Friday, April 15, 2011

Gordon Brown Seeking Posh New Job

Former UK PM interested in role as top international financier

When Gordon Brown was defeated as Prime Minister, then promptly replaced as leader of the Labour Party, many naturally wondered what would come next.

Now we seem to know. A year after moving out of No 10 Downing Street, Brown is poised to take on an advisory role at the World Economic Forum. Speculation holds that he intends to spin this into leadership of the International Monetary Fund.

At the WEM, Brown would be responsible for overseeing 72 Econcomic Councils. As former Prime Minister of Britain, he is uniquely prepared for such a responsibility.

But he should by no means considered a shoo-in for the job.

After all, some had pegged Tony Blair to be a favourite to assume the office of President of the European Union.
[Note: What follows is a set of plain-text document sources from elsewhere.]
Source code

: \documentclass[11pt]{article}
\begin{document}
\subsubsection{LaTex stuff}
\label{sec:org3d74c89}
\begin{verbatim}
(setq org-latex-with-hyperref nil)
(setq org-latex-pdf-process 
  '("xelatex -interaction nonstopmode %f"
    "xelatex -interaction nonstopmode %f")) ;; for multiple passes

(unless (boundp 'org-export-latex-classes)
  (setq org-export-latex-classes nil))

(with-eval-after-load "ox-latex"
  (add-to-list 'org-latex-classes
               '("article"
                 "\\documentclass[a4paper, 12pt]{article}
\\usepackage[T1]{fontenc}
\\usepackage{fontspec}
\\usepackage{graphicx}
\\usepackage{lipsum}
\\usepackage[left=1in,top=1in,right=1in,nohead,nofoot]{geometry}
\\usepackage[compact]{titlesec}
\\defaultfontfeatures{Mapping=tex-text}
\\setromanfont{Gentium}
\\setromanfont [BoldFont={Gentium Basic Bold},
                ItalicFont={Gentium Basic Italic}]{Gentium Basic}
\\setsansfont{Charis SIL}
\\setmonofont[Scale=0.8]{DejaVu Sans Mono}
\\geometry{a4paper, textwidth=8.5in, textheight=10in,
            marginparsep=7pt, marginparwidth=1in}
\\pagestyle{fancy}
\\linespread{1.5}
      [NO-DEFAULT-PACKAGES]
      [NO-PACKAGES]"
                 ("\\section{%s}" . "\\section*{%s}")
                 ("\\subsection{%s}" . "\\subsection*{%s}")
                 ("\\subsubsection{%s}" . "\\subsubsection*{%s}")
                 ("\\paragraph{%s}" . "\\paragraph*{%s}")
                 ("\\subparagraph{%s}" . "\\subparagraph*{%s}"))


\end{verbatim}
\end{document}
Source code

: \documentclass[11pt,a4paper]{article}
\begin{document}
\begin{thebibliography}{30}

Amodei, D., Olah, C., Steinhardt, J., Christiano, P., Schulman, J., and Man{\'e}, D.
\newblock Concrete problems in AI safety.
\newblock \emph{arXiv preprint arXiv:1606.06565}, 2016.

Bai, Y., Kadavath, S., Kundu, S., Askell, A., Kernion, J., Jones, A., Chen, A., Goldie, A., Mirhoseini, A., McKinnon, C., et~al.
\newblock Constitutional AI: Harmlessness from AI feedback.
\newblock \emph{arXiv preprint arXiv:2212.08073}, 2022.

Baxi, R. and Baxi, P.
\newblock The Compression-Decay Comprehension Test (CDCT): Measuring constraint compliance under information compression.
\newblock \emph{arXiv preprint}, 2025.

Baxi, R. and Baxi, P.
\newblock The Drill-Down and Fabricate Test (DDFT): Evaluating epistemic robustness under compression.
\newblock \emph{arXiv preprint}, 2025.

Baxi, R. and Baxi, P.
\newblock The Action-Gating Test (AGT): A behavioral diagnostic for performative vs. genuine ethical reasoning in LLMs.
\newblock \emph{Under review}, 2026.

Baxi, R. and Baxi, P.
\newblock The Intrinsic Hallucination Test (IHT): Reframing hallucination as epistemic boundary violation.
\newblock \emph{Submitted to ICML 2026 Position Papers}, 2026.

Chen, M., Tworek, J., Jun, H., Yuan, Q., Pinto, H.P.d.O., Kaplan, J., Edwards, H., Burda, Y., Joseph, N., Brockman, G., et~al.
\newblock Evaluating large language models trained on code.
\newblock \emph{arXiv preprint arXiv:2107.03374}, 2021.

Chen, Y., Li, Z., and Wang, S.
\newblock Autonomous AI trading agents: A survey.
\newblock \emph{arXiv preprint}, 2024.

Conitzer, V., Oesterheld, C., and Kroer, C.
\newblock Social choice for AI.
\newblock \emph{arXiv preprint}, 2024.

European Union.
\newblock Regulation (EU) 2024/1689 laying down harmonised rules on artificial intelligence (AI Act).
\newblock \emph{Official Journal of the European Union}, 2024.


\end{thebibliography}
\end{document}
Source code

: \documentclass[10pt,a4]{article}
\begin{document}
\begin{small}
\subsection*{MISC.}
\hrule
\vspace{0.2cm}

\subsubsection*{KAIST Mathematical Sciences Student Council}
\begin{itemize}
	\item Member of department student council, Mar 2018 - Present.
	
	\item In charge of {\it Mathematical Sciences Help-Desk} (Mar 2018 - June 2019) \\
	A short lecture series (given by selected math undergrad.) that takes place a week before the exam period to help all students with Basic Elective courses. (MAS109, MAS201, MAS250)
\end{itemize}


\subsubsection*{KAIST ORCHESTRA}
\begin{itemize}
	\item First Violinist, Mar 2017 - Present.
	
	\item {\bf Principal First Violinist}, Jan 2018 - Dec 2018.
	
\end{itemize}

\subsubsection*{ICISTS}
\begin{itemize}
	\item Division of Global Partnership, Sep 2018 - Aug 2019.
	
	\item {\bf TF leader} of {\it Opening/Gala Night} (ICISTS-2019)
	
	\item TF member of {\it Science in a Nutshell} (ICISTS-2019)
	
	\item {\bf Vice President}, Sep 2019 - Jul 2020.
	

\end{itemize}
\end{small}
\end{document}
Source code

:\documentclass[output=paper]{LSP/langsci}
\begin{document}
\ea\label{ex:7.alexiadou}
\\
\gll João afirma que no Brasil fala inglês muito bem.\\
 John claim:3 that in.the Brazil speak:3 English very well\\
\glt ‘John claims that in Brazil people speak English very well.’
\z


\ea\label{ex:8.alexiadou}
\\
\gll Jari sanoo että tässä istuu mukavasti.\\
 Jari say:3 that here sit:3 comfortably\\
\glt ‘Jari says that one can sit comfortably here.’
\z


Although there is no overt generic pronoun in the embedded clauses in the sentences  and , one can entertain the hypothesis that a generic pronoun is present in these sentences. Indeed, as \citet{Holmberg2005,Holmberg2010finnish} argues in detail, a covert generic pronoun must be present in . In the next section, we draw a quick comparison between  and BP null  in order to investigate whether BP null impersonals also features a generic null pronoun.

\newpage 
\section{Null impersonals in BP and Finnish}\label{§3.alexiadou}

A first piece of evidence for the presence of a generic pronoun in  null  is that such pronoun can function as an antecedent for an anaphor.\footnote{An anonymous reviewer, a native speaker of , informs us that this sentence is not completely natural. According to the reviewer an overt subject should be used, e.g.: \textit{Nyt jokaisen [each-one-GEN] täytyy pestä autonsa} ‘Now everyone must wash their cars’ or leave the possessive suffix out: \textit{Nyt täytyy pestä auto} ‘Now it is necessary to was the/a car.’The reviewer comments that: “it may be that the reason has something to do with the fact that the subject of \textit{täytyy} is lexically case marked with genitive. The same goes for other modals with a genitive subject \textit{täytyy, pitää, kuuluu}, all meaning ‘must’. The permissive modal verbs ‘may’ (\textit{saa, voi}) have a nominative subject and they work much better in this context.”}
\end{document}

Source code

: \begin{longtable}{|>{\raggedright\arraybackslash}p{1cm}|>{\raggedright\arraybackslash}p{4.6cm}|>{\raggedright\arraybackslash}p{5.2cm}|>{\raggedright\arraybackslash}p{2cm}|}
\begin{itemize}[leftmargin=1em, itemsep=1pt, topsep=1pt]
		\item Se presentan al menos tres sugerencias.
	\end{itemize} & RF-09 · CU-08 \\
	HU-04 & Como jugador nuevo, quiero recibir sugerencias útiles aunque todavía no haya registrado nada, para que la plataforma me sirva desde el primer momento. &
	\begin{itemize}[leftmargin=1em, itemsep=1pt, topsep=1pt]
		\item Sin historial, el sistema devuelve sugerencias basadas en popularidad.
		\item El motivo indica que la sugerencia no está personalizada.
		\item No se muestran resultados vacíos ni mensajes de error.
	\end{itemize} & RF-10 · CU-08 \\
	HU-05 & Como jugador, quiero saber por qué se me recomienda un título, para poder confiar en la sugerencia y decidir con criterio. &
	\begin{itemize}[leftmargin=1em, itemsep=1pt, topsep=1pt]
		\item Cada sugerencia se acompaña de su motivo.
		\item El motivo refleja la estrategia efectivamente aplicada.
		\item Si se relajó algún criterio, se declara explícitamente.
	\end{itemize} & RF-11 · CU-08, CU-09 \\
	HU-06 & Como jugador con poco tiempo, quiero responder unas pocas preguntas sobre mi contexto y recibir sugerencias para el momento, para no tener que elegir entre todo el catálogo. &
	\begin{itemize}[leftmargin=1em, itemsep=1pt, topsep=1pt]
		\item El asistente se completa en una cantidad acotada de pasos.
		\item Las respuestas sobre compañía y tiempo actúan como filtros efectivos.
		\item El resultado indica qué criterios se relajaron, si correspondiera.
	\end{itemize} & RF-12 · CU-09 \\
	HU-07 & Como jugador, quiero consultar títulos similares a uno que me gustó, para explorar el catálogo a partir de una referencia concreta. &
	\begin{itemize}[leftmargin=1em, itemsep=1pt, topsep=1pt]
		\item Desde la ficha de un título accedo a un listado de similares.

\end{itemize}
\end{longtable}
Instead, backlash against Blair's involvement in the Iraq War held Blair back.

Brown could face some obstacles of his own. One of them is related to the Iraq War. The other is due to Gordon's handling of Britain's finances as Chancellor of the Exchequer. Brown has frequently been publicly savaged for his failure to manage the British public debt.

In fact, as it turned out Brown's government excelled at concealing its mounting public debt. Essentially, Brown's government, under Brown's fiscal leadership, ran up billions of Pounds Sterling in deferred debt by financing projects as Private Finance Initiatives.

This allowed the Labour government to spend today, committing each British government for the next 30 years to make fixed payments on these projects.

In essence, the Blair/Brown government uploaded billions of Pounds Sterling in debt to future generations of Britons. It enabled the Blair/Brown government to inflate its short-run political popularity at the long-run expense of the British citizenry.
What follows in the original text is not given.